The next morning, Doctor Harrell put any lingering doubts Jerry had about his status to rest.

“Sergeant Donavan, do you mind if I call you Jericho?” Harrell asked.

“I’d rather you call me Jerry.”

“Okay, Jerry it is. Jerry, I understand that you are confused as to why you are here. That’s a form of denial. Denial is not uncommon in men suffering from combat related mental illness. Your brain is refusing to accept what you did so it hides the memories. We will deal with that in therapy. But in a nut shell you are here because you committed a violent crime while in an irrational mental state, so you were sent here instead of prison. Understand?”

Jerry nodded, “Yes, Doctor,” he replied.

For the first time since he arrived, he understood his situation. He was being punished for killing Tran, Nguyen, and Bradley. Somehow Jones or someone figured it out and to save the embarrassment of it becoming public knowledge, they’d had him committed.

Doctor Harrell continued, “I understand you are from West Virginia, Jerry. That’s probably why you ended up in this particular hospital. You are allowed a phone call home to tell your family you are okay, but after that, the phone is a privilege you must earn. Nurse Carter decides that.”

It didn’t take Jerry long to figure out that Nurse Carter decided everything on ward 4A. Carter worked Monday through Friday from 0800 to 1730 but she scheduled every minute of every day for the ward. She even selected the television shows patients could watch. There was no night or weekend nurse because of budget cuts and declining patient loads. Mental patient loads were declining because the war in Vietnam was winding down.
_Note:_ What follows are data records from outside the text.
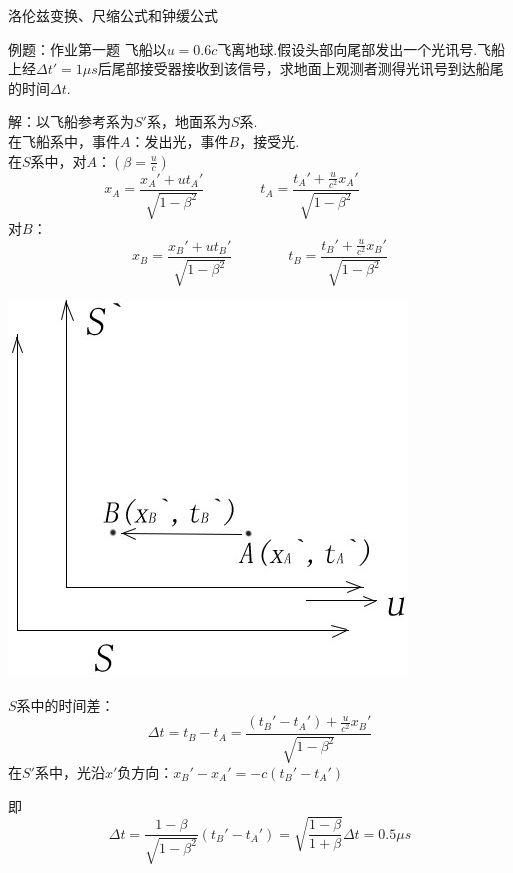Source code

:\documentclass[a4paper,titlepage,onecolmn]{ctexart}
\begin{document}
\begin{section}{洛伦兹变换、尺缩公式和钟缓公式}
\begin{subsection}{例题：作业第一题}
飞船以$u=0.6c$飞离地球.假设头部向尾部发出一个光讯号.飞船上经$\Delta t'=1\mu s$后尾部接受器接收到该信号，求地面上观测者测得光讯号到达船尾的时间$\Delta t$.
\begin{multicols}{2}
解：以飞船参考系为$S'$系，地面系为$S$系.\\
在飞船系中，事件$A$：发出光，事件$B$，接受光.\\
在$S$系中，对$A$：$(\beta=\frac{u}{c})$
\begin{equation*}
x_A=\frac{x_A'+ut_A'}{\sqrt{1-\beta^2}} \hspace{4em} 
t_A=\frac{t_A'+\frac{u}{c^2}x_A'}{\sqrt{1-\beta^2}} \hspace{4em}
\end{equation*}
对$B$：
\begin{equation*}
x_B=\frac{x_B'+ut_B'}{\sqrt{1-\beta^2}} \hspace{4em}
t_B=\frac{t_B'+\frac{u}{c^2}x_B'}{\sqrt{1-\beta^2}}
\end{equation*}

\hspace{4em}
\includegraphics[scale=0.5]{Chp5_addin_illus (1).jpg}
\end{multicols}

$S$系中的时间差：
\begin{equation*}
\Delta t = t_B - t_A = \frac{(t_B'-t_A')+\frac{u}{c^2}x_B'}{\sqrt{1-\beta^2}}
\end{equation*}
在$S'$系中，光沿$x'$负方向：$x_B'-x_A'=-c(t_B'-t_A')$

即
\begin{equation*}
\Delta t=\frac{1-\beta}{\sqrt{1-\beta^2}}(t_B'-t_A')=\sqrt{\frac{1-\beta}{1+\beta}}\Delta t
=0.5\mu s
\end{equation*}


\end{subsection}
\end{section}
\end{document}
In addition, funding for mental issues was diverted to VA out-patient medical facilities. The VA clinics were being strained because of budget cuts and World War Two veterans reaching the age that they needed more care.

Jerry did not make his call home right away because he was too embarrassed. And he was worried about money without the stipend from the Agency.

Jerry was used to the routine by the end of the first week. It wasn’t hard to learn since every day was nearly the same. Then at the end of his second week Nurse Carter sent for him.

“Sergeant Donavan, the Military Liaison wants to see you. Mister Wright will escort you down. Be on your best behavior, Sergeant,” she warned. Jerry thought she was as scary as his old First Sergeant in the 173rd.

The Military Liaison was an overweight Master Sergeant with thinning hair and a beer belly. His name was Pappas. He had Jerry sit down in a chair beside his desk. Pappas shuffled some papers around until he found what he was looking for.

“Nice to meet you, Sergeant Donavan, sorry it’s under these circumstances.”

“Me too,” Jerry agreed.

Pappas plucked a sheet of paper from the papers he was shuffling and handed it to Jerry. Despite his appearance Papas knew his stuff.

“These are orders placing you on the Temporary Disabled Retired List effect the last day of this month. Starting the first of next month you will be medically retired with a disability rating of one hundred percent.”